Bu durumda, borçlunun usulsüz tebliğ işlemini öğrendiğini beyan ettiği 10.12.2015 tarihinin satış ilanını öğrenme tarihi olarak kabulü gerekirken, mahkemece bu hususta dinlenen tanık... beyanı gerekçe gösterilerek borçlunun ihaleden 02.12.2015 tarihinde haberdar olduğunun kabulü ile davanın süreden reddine karar verilmesi isabetsizdir.

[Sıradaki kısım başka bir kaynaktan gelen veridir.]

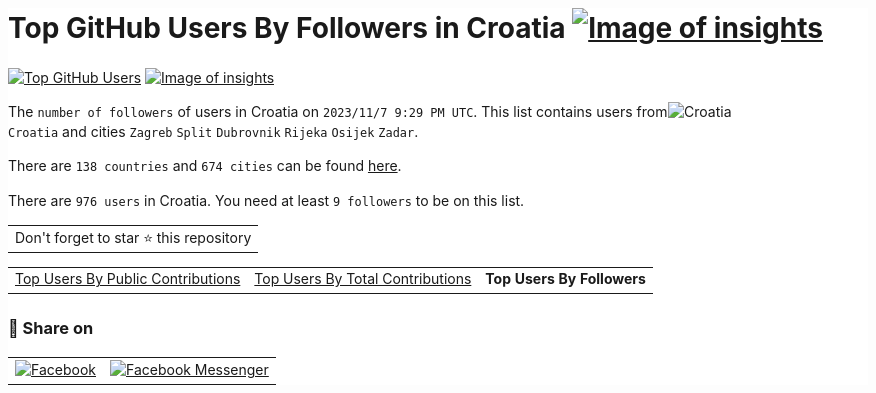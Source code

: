 # Top GitHub Users By Followers in Croatia [<img alt="Image of insights" src="https://github.com/gayanvoice/insights/blob/master/graph/373383893/small/week.png" height="24">](https://github.com/gayanvoice/insights/blob/master/readme/373383893/week.md)
[![Top GitHub Users](https://github.com/gayanvoice/top-github-users/actions/workflows/action.yml/badge.svg)](https://github.com/gayanvoice/top-github-users/actions/workflows/action.yml) [![Image of insights](https://github.com/gayanvoice/insights/blob/master/svg/373383893/badge.svg)](https://github.com/gayanvoice/insights/blob/master/readme/373383893/week.md)

<a href="https://gayanvoice.github.io/top-github-users/index.html">
	<img align="right" width="200" src="https://upload.wikimedia.org/wikipedia/commons/1/1b/Flag_of_Croatia.svg" alt="Croatia">
</a>

The `number of followers` of users in Croatia on `2023/11/7 9:29 PM UTC`. This list contains users from `Croatia` and cities `Zagreb` `Split` `Dubrovnik` `Rijeka` `Osijek` `Zadar`.

There are `138 countries` and `674 cities` can be found [here](https://github.com/isyuricunha/top-github-users).

There are `976 users`  in Croatia. You need at least `9 followers` to be on this list.

<table>
	<tr>
		<td>
			Don't forget to star ⭐ this repository
		</td>
	</tr>
</table>

<table>
	<tr>
		<td>
			<a href="https://github.com/isyuricunha/top-github-users/blob/main/markdown/public_contributions/croatia.md">Top Users By Public Contributions</a>
		</td>
		<td>
			<a href="https://github.com/isyuricunha/top-github-users/blob/main/markdown/total_contributions/croatia.md">Top Users By Total Contributions</a>
		</td>
		<td>
			<strong>Top Users By Followers</strong>
		</td>
	</tr>
</table>

### 🚀 Share on

<table>
	<tr>
		<td>
			<a href="https://web.facebook.com/sharer.php?t=Top%20GitHub%20Users%20By%20Followers%20in%20Croatia&u=https://github.com/isyuricunha/top-github-users/blob/main/markdown/followers/croatia.md&_rdc=1&_rdr">
				<img src="https://github.com/gayanvoice/github-active-users-monitor/raw/master/public/images/icons/facebook.svg" height="48" width="48" alt="Facebook"/>
			</a>
		</td>
		<td>
			<a href="https://www.facebook.com/dialog/send?link=https://github.com/isyuricunha/top-github-users/blob/main/markdown/followers/croatia.md&app_id=291494419107518&redirect_uri=https://github.com/isyuricunha/top-github-users/blob/main/markdown/followers/croatia.md">
				<img src="https://github.com/gayanvoice/github-active-users-monitor/raw/master/public/images/icons/facebook_messenger.svg" height="48" width="48" alt="Facebook Messenger"/>
			</a>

Öte yandan, İİK.nun 127. maddesi gereğince taşınmaz satışlarında, satış ilanının bir örneği borçlulara tebliğ edilmelidir. Borçlulara satış ilanının tebliğ edilmemiş olması veya usulsüz tebliğ edilmesi başlı başına ihalenin feshi sebebidir.
Somut olayda; satış ilanının, şikayetçi ..."ya 17.09.2015 tarihinde; "Adresin kapalı olması sebebiyle muhatap adreste ..."dan soruldu muhatabın dışarıda olduğunu beyan ettiğinden evrak Osmaniye muhtarına tebliğ edilerek 2 nolu haber kağıda kapısına asıldı. İmzadan imtina eden komşusu ... haber bırakıldı.” şerhi ile tebliğ edildiği anlaşılmaktadır.
Tebliğ memurunun, tebliğ mazbatasında; borçlunun adresinden geçici mi yoksa sürekli mi ayrıldığını, tevziat saatlerinden sonra adresine dönüp dönmeyeceğini, dönecekse ne zaman döneceğini tesbit ve tevsik etmeden, "dışarıda" şeklindeki ibare ile yetinerek yaptığı tebliğ işlemi, 7201 sayılı Kanun"un 21/1.maddesi gereğince usulsüzdür.
O halde mahkemece, yukarıda açıklanan nedenlerle süresinde açılan davada ihalenin feshine karar verilmesi gerekirken, yazılı gerekçe ile istemin reddi yönünde hüküm tesisi isabetsizdir" gerekçesiyle kararın bozulduğu, mahkemece bozma ilamına uyulmasına rağmen ilamda belirtilen bozma sebepleri çerçevesinde işlem yapılmadığı ve borçlunun isticvabına karar verildiği, borçlunun 06.02.2017 tarihli duruşmada ihaleyi aralık ayının 10 veya 12 sinde öğrendiğini beyan ettiği halde, mahkemece, isticvap beyanının, bozmadan önce dinlenen tanık
beyanını doğruladığı gerekesiyle, tanık beyanına itibar edilerek, süresinde açılmayan davanın reddine karar verilerek bozma gereklerinin yerine getirilmediği anlaşılmıştır.
Mahkemece, hükmüne uyulan Dairemizin 26/09/2016 tarih ve 2016/20701 E.-2016/19672 K. sayılı bozma ilamı doğrultusunda, süresinde açılan davada, ihalenin feshine karar verilmesi gerekirken, yazılı şekilde hüküm tesisi isabetsizdir.
SONUÇ : Borçlunun temyiz itirazlarının kabulü ile mahkeme kararının yukarıda yazılı nedenlerle İİK"nun 366 ve HUMK’nun 428. maddeleri uyarınca (BOZULMASINA), peşin alınan harcın istek halinde iadesine, ilamın tebliğinden itibaren 10 gün içinde karar düzeltme yolu açık olmak üzere, 28/09/2017 gününde oybirliğiyle karar verildi.